Repeat every line of the listing below exactly, minus the pictures.

======

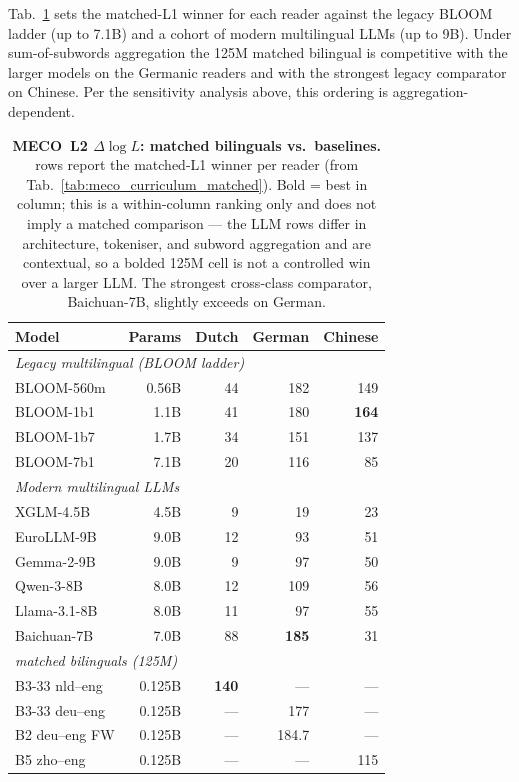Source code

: Tab.~\ref{tab:meco_baseline_comparators} sets the matched-L1 \beetle{} winner for each reader against the legacy BLOOM ladder (up to 7.1B) and a cohort of modern multilingual LLMs (up to 9B). Under sum-of-subwords aggregation the 125M matched bilingual is competitive with the larger models on the Germanic readers and with the strongest legacy comparator on Chinese. Per the sensitivity analysis above, this ordering is aggregation-dependent.
 
\begin{table}[!ht]
  \centering
  \small
  \caption{\textbf{MECO~L2 $\Delta\log L$: \beetle{} matched bilinguals vs.\ baselines.} \beetle{} rows report the matched-L1 winner per reader (from Tab.~\ref{tab:meco_curriculum_matched}). Bold = best in column; this is a within-column ranking only and does not imply a matched comparison --- the LLM rows differ in architecture, tokeniser, and subword aggregation and are contextual, so a bolded 125M \beetle{} cell is not a controlled win over a larger LLM. The strongest cross-class comparator, Baichuan-7B, slightly exceeds \beetle{} on German.}
  \label{tab:meco_baseline_comparators}
  \begin{tabular}{lrrrr}
    \toprule
    Model & Params & Dutch & German & Chinese \\
    \midrule
    \multicolumn{5}{l}{\textit{Legacy multilingual (BLOOM ladder)}} \\
    BLOOM-560m            & 0.56B & 44 & 182 & 149 \\
    BLOOM-1b1             & 1.1B  & 41 & 180 & \textbf{164} \\
    BLOOM-1b7             & 1.7B  & 34 & 151 & 137 \\
    BLOOM-7b1             & 7.1B  & 20 & 116 & 85 \\
    \midrule
    \multicolumn{5}{l}{\textit{Modern multilingual LLMs}} \\
    XGLM-4.5B             & 4.5B  & 9  & 19  & 23 \\
    EuroLLM-9B            & 9.0B  & 12 & 93  & 51 \\
    Gemma-2-9B            & 9.0B  & 9  & 97  & 50 \\
    Qwen-3-8B             & 8.0B  & 12 & 109 & 56 \\
    Llama-3.1-8B          & 8.0B  & 11 & 97  & 55 \\
    Baichuan-7B           & 7.0B  & 88 & \textbf{185} & 31 \\
    \midrule
    \multicolumn{5}{l}{\textit{\beetle{} matched bilinguals (125M)}} \\
    B3-33 nld--eng        & 0.125B & \textbf{140} & ---          & --- \\
    B3-33 deu--eng        & 0.125B & ---          & 177          & --- \\
    B2 deu--eng FW        & 0.125B & ---          & 184.7        & --- \\
    B5 zho--eng           & 0.125B & ---          & ---          & 115 \\
    \bottomrule
  \end{tabular}
\end{table}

======

Answer to this problem:
Source code

: Tab.~\ref{tab:meco_baseline_comparators} sets the matched-L1 \beetle{} winner for each reader against the legacy BLOOM ladder (up to 7.1B) and a cohort of modern multilingual LLMs (up to 9B). Under sum-of-subwords aggregation the 125M matched bilingual is competitive with the larger models on the Germanic readers and with the strongest legacy comparator on Chinese. Per the sensitivity analysis above, this ordering is aggregation-dependent.
 
\begin{table}[!ht]
  \centering
  \small
  \caption{\textbf{MECO~L2 $\Delta\log L$: \beetle{} matched bilinguals vs.\ baselines.} \beetle{} rows report the matched-L1 winner per reader (from Tab.~\ref{tab:meco_curriculum_matched}). Bold = best in column; this is a within-column ranking only and does not imply a matched comparison --- the LLM rows differ in architecture, tokeniser, and subword aggregation and are contextual, so a bolded 125M \beetle{} cell is not a controlled win over a larger LLM. The strongest cross-class comparator, Baichuan-7B, slightly exceeds \beetle{} on German.}
  \label{tab:meco_baseline_comparators}
  \begin{tabular}{lrrrr}
    \toprule
    Model & Params & Dutch & German & Chinese \\
    \midrule
    \multicolumn{5}{l}{\textit{Legacy multilingual (BLOOM ladder)}} \\
    BLOOM-560m            & 0.56B & 44 & 182 & 149 \\
    BLOOM-1b1             & 1.1B  & 41 & 180 & \textbf{164} \\
    BLOOM-1b7             & 1.7B  & 34 & 151 & 137 \\
    BLOOM-7b1             & 7.1B  & 20 & 116 & 85 \\
    \midrule
    \multicolumn{5}{l}{\textit{Modern multilingual LLMs}} \\
    XGLM-4.5B             & 4.5B  & 9  & 19  & 23 \\
    EuroLLM-9B            & 9.0B  & 12 & 93  & 51 \\
    Gemma-2-9B            & 9.0B  & 9  & 97  & 50 \\
    Qwen-3-8B             & 8.0B  & 12 & 109 & 56 \\
    Llama-3.1-8B          & 8.0B  & 11 & 97  & 55 \\
    Baichuan-7B           & 7.0B  & 88 & \textbf{185} & 31 \\
    \midrule
    \multicolumn{5}{l}{\textit{\beetle{} matched bilinguals (125M)}} \\
    B3-33 nld--eng        & 0.125B & \textbf{140} & ---          & --- \\
    B3-33 deu--eng        & 0.125B & ---          & 177          & --- \\
    B2 deu--eng FW        & 0.125B & ---          & 184.7        & --- \\
    B5 zho--eng           & 0.125B & ---          & ---          & 115 \\
    \bottomrule
  \end{tabular}
\end{table}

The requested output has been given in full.